-- To do --
Copy out each line of the data that contains "company".

______________________________

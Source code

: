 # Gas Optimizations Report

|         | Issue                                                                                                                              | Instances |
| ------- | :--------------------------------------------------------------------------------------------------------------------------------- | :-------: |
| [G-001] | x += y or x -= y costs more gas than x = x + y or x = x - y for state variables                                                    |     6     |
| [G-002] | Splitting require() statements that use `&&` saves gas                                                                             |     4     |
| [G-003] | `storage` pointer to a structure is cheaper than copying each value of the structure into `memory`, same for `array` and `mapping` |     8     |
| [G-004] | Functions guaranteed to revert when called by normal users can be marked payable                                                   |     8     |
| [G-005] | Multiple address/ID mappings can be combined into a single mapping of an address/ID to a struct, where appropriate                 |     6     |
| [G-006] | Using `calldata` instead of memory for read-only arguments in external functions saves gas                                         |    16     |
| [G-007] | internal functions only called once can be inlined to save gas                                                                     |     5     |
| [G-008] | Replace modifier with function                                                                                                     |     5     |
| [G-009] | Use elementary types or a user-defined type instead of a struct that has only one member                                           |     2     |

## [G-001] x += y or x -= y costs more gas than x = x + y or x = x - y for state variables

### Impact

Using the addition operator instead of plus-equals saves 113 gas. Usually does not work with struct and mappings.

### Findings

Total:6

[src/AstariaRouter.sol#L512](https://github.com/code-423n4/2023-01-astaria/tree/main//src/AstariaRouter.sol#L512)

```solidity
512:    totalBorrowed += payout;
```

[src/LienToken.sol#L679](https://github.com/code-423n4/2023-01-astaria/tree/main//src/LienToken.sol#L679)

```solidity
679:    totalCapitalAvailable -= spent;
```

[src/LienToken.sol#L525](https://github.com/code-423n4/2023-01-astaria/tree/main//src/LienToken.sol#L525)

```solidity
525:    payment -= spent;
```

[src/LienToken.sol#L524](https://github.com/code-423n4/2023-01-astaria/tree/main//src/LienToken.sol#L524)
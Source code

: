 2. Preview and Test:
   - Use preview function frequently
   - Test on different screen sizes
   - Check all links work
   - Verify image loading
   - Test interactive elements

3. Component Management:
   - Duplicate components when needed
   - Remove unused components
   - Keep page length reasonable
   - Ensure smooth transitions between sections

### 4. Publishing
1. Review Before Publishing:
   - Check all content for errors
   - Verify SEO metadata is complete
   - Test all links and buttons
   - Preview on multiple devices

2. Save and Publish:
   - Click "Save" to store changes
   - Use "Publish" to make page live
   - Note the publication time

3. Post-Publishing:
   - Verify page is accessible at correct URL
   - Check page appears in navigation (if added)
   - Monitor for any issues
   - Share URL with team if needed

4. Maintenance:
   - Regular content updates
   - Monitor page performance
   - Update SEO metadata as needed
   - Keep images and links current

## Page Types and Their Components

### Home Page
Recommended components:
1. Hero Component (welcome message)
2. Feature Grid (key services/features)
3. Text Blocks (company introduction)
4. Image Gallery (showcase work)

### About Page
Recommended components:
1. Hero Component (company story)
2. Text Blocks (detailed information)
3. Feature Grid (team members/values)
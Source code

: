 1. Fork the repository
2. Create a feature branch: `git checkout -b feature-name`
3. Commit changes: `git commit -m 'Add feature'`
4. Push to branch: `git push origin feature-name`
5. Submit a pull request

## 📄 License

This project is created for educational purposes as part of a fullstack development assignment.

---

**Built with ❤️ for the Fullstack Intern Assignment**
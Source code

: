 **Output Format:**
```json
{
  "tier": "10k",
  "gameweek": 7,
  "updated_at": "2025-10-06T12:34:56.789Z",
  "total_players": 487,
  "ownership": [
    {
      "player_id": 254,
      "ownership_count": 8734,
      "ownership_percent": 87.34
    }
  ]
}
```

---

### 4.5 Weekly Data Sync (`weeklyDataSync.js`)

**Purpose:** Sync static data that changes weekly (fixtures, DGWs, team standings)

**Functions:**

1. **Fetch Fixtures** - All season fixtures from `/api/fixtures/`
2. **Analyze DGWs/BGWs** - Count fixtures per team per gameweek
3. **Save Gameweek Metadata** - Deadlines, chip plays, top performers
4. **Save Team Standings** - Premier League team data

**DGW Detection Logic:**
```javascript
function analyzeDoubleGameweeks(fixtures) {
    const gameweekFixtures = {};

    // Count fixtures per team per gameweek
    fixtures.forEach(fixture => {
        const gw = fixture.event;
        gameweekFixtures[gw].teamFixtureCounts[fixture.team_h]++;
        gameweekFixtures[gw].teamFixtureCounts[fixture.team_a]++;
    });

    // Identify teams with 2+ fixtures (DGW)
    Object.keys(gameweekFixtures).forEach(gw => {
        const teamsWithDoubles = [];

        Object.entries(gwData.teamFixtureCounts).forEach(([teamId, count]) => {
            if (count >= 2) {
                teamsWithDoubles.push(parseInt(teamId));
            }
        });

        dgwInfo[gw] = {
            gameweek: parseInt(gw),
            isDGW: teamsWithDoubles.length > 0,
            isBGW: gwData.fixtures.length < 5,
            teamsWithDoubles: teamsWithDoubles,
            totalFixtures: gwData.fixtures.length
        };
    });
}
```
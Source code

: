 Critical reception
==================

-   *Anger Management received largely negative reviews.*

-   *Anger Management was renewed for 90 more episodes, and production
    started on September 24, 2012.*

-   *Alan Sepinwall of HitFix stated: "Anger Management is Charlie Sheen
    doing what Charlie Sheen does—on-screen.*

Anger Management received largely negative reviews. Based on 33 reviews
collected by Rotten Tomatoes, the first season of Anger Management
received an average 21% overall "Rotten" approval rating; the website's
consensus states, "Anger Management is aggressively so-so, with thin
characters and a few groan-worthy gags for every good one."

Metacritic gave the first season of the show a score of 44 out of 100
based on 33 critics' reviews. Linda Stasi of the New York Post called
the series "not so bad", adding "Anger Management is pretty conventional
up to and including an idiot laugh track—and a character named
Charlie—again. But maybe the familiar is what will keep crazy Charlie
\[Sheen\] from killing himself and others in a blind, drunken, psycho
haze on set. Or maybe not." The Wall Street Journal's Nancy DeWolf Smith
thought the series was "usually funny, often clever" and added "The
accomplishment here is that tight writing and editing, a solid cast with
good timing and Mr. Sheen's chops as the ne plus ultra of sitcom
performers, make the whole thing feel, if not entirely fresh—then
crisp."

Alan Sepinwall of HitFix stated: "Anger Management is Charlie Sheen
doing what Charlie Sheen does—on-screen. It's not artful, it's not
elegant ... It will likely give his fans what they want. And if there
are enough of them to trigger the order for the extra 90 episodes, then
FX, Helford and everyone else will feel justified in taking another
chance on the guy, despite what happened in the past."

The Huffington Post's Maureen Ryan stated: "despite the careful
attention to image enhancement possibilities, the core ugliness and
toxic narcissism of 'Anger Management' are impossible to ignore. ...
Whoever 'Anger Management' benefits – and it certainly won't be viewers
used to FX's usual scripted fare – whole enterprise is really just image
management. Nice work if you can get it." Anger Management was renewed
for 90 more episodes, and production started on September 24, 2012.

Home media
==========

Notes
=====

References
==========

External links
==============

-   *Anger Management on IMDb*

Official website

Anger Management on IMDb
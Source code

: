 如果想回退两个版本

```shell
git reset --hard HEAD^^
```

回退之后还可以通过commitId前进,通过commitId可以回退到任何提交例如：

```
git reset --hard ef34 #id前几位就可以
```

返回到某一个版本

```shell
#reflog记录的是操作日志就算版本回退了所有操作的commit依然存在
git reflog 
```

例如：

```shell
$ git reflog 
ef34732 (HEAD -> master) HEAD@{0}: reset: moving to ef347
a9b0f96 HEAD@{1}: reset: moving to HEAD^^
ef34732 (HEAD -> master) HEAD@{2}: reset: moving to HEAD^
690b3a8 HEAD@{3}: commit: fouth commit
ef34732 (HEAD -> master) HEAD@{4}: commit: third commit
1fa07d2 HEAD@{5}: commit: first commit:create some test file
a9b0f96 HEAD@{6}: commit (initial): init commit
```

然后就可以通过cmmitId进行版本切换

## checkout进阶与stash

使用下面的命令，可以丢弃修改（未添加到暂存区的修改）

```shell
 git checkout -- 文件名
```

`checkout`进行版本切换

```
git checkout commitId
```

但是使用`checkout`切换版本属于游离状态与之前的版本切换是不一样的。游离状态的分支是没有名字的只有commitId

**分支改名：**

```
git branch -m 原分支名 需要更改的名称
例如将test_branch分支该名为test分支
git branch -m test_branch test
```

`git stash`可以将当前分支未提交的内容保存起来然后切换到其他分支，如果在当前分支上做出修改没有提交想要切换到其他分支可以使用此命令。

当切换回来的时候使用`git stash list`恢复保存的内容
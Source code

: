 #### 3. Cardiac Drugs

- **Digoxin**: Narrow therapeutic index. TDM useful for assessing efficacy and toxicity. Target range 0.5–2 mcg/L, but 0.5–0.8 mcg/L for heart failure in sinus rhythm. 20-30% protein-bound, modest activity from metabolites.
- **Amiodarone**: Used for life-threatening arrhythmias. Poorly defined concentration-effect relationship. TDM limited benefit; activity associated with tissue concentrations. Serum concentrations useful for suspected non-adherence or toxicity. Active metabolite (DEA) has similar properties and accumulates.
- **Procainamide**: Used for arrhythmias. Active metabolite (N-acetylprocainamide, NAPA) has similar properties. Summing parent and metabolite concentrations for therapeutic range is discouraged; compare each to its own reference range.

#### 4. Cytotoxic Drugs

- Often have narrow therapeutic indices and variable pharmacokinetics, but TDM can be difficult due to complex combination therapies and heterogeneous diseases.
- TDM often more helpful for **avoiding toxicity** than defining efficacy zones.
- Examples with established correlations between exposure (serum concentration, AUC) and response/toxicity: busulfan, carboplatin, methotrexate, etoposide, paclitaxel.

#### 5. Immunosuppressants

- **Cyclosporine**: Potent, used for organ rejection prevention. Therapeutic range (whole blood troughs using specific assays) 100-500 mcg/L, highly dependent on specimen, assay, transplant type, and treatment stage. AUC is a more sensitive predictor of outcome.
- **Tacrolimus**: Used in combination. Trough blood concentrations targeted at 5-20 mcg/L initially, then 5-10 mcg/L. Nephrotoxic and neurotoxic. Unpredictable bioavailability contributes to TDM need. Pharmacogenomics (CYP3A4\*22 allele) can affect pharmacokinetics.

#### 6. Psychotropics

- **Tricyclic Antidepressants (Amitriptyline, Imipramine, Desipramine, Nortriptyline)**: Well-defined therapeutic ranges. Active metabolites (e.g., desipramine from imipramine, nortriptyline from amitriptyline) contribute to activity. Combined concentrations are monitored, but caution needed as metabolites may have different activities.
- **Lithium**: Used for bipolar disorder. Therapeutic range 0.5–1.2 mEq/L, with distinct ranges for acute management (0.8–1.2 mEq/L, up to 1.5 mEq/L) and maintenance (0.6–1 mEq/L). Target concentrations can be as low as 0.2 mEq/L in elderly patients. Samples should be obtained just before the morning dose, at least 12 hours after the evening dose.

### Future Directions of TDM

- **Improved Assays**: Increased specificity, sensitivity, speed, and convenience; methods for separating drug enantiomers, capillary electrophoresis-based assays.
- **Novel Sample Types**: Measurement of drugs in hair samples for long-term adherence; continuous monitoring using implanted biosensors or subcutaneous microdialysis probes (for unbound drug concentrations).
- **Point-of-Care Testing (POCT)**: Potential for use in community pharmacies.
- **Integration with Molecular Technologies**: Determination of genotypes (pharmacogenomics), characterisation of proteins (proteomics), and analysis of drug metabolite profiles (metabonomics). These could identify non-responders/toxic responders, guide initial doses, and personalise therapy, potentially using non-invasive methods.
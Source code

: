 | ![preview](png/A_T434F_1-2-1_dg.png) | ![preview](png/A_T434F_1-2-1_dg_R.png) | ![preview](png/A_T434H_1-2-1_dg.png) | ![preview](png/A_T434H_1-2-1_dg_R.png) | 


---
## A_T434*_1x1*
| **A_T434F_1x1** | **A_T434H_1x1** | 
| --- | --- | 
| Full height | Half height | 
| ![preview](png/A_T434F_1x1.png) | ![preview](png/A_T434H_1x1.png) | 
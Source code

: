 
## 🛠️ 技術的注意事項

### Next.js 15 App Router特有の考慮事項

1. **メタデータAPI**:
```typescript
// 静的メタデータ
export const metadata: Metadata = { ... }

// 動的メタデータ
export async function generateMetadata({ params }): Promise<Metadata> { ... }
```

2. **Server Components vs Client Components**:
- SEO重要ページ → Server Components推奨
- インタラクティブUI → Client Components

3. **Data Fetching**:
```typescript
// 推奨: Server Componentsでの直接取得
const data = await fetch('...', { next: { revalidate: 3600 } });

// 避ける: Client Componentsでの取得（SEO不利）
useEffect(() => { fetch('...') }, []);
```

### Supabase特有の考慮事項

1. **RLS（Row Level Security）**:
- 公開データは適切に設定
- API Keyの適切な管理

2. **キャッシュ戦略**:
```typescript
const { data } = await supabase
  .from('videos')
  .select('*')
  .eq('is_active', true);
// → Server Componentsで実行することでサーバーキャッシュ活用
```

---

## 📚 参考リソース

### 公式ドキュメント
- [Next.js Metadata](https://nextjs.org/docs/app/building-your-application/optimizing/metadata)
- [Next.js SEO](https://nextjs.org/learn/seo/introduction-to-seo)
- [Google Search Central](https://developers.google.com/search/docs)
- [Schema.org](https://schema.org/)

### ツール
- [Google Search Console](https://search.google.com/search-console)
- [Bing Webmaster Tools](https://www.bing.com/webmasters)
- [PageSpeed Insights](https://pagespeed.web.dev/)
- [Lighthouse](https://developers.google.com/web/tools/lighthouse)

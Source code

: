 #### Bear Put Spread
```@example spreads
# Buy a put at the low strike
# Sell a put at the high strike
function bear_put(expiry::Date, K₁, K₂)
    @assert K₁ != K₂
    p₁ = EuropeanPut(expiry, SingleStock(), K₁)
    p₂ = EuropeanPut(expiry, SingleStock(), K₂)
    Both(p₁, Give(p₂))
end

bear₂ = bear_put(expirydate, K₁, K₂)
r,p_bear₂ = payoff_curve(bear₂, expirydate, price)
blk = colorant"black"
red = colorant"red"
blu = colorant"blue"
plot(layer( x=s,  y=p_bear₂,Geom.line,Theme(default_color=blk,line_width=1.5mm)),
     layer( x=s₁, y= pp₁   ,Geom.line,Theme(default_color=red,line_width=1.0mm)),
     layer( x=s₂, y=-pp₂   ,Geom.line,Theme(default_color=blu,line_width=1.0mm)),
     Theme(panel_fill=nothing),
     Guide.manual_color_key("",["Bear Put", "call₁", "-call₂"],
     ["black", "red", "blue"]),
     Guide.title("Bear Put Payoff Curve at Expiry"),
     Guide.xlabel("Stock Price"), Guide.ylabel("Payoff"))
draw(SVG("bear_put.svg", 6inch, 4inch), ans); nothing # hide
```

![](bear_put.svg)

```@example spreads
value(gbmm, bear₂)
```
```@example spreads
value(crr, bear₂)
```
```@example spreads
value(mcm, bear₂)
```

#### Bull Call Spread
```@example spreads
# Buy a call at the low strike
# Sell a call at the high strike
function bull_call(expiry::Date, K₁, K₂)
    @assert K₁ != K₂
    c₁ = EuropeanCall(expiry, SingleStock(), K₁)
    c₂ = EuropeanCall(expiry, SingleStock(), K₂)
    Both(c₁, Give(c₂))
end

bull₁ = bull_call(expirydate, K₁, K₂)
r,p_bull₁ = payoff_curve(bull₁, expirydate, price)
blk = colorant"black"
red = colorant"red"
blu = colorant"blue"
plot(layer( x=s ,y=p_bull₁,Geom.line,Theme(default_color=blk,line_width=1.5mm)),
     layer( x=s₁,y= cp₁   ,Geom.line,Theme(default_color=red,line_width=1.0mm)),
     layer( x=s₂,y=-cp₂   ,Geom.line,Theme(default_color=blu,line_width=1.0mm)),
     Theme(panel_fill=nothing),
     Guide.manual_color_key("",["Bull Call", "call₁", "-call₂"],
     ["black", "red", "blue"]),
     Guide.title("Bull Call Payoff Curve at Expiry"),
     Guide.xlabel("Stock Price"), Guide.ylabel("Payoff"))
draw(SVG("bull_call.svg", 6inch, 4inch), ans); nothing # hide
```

______________________________

-- Written answer --
3. Text Blocks (company introduction)
1. Hero Component (company story)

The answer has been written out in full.